Study participants had a median age of 43 years, 60% were white and 87% had genotype 1a HCV infection. Participants had high CD4 cell counts (median 582 cells/mm3) but HIV viral load suppression was not reported. Participants had moderately high HCV viral load (5.89 log10 IU/ml), and those with acute HCV infection had somewhat higher median viral load (6.42 log10 IU/ml) than those with chronic HCV infection (5.62 log10 IU/ml).

Men underwent rectal fluid collection by insertion of a swab which sampled the fluid on the rectal mucosa approximately 7cm beyond the anus. Fluid was analysed for HCV RNA using the COBAS HCV test, which has a lower limit of detection of 7 IU/ml. Swabs were analysed for blood. Participants also underwent HCV RNA testing of blood, as well as tests for rectal sexually transmitted infections and syphilis.

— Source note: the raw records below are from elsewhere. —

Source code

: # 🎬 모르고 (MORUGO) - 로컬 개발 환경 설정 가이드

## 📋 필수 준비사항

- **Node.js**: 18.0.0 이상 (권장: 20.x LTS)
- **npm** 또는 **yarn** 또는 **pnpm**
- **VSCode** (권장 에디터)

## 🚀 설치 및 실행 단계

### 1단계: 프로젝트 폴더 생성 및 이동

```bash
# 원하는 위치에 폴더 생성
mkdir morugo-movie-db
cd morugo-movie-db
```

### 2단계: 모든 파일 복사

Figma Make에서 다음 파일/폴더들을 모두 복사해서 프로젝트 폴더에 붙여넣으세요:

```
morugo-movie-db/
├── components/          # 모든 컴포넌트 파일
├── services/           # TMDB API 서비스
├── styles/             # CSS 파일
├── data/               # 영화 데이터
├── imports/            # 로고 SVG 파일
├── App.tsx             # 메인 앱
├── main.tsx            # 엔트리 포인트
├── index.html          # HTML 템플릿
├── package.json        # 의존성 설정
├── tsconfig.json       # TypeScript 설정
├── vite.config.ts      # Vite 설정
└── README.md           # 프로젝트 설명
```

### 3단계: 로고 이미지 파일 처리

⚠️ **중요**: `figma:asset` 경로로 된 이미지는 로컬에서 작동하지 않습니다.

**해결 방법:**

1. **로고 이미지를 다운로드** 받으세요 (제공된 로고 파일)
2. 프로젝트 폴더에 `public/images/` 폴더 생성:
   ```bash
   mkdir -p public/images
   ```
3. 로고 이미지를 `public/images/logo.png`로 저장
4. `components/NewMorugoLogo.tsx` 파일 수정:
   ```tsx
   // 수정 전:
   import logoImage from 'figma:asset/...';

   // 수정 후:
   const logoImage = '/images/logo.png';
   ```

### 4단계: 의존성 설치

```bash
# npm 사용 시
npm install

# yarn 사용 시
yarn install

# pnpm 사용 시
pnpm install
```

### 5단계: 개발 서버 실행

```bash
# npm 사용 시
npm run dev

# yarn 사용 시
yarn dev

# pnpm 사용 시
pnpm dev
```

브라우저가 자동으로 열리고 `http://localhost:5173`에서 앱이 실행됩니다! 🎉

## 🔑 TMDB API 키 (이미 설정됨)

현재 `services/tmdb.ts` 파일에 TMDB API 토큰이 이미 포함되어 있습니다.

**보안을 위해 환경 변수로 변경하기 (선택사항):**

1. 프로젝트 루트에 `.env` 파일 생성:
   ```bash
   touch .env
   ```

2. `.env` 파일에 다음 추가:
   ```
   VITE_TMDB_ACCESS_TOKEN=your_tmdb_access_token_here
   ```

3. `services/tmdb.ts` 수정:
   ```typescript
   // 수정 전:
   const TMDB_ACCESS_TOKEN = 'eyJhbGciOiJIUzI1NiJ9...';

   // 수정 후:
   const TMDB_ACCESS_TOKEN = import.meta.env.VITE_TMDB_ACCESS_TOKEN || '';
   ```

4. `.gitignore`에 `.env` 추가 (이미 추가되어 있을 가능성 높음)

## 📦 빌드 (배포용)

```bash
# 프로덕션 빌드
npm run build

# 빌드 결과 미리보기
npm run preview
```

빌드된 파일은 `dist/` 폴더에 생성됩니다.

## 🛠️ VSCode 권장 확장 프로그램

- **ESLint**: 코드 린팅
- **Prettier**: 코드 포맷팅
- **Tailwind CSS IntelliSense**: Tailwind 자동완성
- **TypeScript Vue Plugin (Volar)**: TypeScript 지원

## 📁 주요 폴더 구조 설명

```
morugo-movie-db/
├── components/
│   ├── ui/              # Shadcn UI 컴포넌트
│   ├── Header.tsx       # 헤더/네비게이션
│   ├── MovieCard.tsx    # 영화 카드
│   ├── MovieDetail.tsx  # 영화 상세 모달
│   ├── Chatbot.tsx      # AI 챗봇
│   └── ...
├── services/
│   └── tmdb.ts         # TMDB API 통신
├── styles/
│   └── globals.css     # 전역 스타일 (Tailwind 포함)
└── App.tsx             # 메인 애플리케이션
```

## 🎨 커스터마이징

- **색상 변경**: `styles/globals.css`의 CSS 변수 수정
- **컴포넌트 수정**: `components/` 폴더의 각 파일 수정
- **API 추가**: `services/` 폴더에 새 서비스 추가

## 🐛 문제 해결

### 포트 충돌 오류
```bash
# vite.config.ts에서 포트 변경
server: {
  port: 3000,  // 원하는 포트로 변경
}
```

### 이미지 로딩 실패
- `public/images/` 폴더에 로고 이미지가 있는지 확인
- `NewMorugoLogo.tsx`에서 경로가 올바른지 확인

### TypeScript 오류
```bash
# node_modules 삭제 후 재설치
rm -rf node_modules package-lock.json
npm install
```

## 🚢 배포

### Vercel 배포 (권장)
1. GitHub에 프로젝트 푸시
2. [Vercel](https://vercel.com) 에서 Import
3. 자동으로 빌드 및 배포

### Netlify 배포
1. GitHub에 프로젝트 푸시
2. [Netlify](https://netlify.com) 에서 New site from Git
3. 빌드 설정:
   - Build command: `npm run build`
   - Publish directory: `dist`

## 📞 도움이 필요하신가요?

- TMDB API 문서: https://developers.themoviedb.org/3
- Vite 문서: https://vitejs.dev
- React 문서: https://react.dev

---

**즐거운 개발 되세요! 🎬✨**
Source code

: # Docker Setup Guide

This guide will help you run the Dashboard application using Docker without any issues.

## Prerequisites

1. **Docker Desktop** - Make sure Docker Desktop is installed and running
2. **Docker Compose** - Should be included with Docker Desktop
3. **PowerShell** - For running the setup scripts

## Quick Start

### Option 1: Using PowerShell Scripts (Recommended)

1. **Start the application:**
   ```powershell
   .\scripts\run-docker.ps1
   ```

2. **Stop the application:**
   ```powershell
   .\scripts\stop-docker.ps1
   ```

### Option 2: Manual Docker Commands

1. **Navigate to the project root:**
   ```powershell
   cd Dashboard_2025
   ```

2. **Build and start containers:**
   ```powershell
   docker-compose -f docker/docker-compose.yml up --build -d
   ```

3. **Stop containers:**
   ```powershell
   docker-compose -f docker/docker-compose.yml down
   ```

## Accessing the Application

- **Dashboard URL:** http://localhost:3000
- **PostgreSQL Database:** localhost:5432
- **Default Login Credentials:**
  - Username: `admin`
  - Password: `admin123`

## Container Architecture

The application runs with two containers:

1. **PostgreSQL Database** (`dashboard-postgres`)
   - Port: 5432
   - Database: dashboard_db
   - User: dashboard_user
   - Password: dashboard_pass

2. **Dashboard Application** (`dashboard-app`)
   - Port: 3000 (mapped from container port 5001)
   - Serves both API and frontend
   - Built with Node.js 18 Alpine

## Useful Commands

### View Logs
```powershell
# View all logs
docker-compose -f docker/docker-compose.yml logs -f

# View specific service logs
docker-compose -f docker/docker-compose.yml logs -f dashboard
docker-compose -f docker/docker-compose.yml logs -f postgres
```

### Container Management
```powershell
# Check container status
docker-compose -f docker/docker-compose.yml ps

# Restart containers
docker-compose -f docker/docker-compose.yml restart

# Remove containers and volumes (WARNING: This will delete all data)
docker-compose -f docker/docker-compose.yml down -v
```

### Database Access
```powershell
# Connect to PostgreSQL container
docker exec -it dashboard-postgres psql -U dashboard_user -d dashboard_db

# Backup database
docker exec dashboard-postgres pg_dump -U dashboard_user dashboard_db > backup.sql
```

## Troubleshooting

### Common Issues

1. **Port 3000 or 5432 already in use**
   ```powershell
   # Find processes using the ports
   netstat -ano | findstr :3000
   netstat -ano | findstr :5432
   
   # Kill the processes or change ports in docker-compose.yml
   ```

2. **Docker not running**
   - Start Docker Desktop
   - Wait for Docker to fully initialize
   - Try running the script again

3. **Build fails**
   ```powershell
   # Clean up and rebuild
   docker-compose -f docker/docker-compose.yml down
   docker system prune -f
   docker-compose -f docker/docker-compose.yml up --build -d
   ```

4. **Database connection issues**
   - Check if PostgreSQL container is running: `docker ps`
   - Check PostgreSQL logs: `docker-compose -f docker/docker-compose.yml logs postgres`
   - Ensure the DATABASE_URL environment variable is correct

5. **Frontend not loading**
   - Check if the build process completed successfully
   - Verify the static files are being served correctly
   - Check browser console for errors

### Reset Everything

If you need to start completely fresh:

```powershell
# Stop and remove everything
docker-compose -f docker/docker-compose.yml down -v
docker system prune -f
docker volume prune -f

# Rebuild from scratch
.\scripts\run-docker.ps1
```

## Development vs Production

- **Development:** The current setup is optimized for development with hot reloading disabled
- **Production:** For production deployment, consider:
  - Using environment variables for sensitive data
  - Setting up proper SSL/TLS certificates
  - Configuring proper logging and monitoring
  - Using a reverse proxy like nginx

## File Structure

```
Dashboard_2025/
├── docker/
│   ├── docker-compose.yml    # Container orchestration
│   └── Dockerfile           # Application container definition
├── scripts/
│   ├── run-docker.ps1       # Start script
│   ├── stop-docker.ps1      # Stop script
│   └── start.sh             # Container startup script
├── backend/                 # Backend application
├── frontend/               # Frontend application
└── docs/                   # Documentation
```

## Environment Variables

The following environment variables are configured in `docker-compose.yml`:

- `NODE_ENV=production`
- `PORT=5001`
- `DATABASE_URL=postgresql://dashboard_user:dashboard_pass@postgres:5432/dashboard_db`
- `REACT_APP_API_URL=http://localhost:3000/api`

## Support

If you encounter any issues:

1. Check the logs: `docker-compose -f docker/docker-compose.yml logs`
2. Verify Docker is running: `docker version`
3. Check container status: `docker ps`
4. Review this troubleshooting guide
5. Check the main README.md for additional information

Hepatitis C virus was detected in 20 of the 45 specimens (47%) (two samples could not be processed). The median HCV RNA was 2.92 log10 IU/ml and the level of HCV RNA in rectal fluid was strongly correlated with the level in blood. Rectal HCV was much more likely to be detected in participants who had a high HCV viral load in blood. Rectal HCV detection was associated with having an HCV viral load in blood above 5 log10 IU/ml (P = 0.011).

There was no difference in detection of rectal HCV between men with acute or chronic infection, and no correlation with the presence of rectal sexually transmitted infections or syphilis.

The researchers concluded that the quantities of HCV detectable in rectal fluid would be sufficient for HCV transmission to take place during anal intercourse, even without the presence of blood. HCV might also be transmitted without the presence of blood during group sex, for example on the penis of the active partner, on sex toys, through fisting or through use of douching equipment, even where condoms or gloves are used.

The results of both studies led the authors to recommend the use of condoms for anal intercourse to men with HIV infection.

HCV also present in faeces

An unrelated German study also presented at the AASLD Liver Meeting this week shows that HCV is present in faeces, leading the authors to suggest that contact with faeces may be a route of transmission, at least in men. The study analysed stool samples from 98 men and women with HCV mono-infection for the presence of HCV RNA. Sixty-eight samples were positive for HCV RNA (69%) but blood was present in only five of these samples. HCV was detected significantly more often in the stool samples of men (83% vs. 52%; p < 0.001) and in people with low platelet counts.


Foster A et al. Rectal shedding of HCV in HIV/HCV coinfected men. AASLD Liver Meeting, San Francisco, abstract 89, 2015.

Heidrich B et al. HCV RNA and HCV core antigen are frequently detectable in stool of men chronically infected with HCV: Is feces a potential source of infection? AASLD Liver Meeting, San Francisco, abstract 1002, 2015.

Turner S et al. HCV in semen of HIV-infected men during acute and chronic infection. AASLD Liver Meeting, San Francisco, abstract 1852, 2015.